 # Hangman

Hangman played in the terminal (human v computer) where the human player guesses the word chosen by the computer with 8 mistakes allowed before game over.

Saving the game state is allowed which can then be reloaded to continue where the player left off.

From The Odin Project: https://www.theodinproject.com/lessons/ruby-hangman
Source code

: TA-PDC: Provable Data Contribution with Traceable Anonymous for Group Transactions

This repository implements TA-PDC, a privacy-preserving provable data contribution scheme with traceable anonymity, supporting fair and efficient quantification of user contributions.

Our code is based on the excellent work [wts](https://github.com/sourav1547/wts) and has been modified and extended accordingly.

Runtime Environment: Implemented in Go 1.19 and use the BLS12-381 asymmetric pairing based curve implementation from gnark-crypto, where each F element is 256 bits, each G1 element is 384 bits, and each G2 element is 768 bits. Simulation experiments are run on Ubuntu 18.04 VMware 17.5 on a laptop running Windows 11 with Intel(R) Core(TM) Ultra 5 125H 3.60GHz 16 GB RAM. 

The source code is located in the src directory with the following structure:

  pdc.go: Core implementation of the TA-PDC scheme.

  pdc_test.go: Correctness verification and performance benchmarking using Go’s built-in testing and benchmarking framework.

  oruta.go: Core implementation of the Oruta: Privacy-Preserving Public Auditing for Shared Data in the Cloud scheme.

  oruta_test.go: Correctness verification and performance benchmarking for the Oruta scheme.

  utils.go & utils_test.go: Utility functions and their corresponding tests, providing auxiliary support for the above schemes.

◆ **EXERCISE PROMPT**:
Word for word, restate the entries that appear above.

◆ **RESULT FOR THIS EXERCISE**:
 # Hangman

Hangman played in the terminal (human v computer) where the human player guesses the word chosen by the computer with 8 mistakes allowed before game over.

Saving the game state is allowed which can then be reloaded to continue where the player left off.

From The Odin Project: https://www.theodinproject.com/lessons/ruby-hangman
Source code

: TA-PDC: Provable Data Contribution with Traceable Anonymous for Group Transactions

This repository implements TA-PDC, a privacy-preserving provable data contribution scheme with traceable anonymity, supporting fair and efficient quantification of user contributions.

Our code is based on the excellent work [wts](https://github.com/sourav1547/wts) and has been modified and extended accordingly.

Runtime Environment: Implemented in Go 1.19 and use the BLS12-381 asymmetric pairing based curve implementation from gnark-crypto, where each F element is 256 bits, each G1 element is 384 bits, and each G2 element is 768 bits. Simulation experiments are run on Ubuntu 18.04 VMware 17.5 on a laptop running Windows 11 with Intel(R) Core(TM) Ultra 5 125H 3.60GHz 16 GB RAM. 

The source code is located in the src directory with the following structure:

  pdc.go: Core implementation of the TA-PDC scheme.

  pdc_test.go: Correctness verification and performance benchmarking using Go’s built-in testing and benchmarking framework.

  oruta.go: Core implementation of the Oruta: Privacy-Preserving Public Auditing for Shared Data in the Cloud scheme.

  oruta_test.go: Correctness verification and performance benchmarking for the Oruta scheme.

  utils.go & utils_test.go: Utility functions and their corresponding tests, providing auxiliary support for the above schemes.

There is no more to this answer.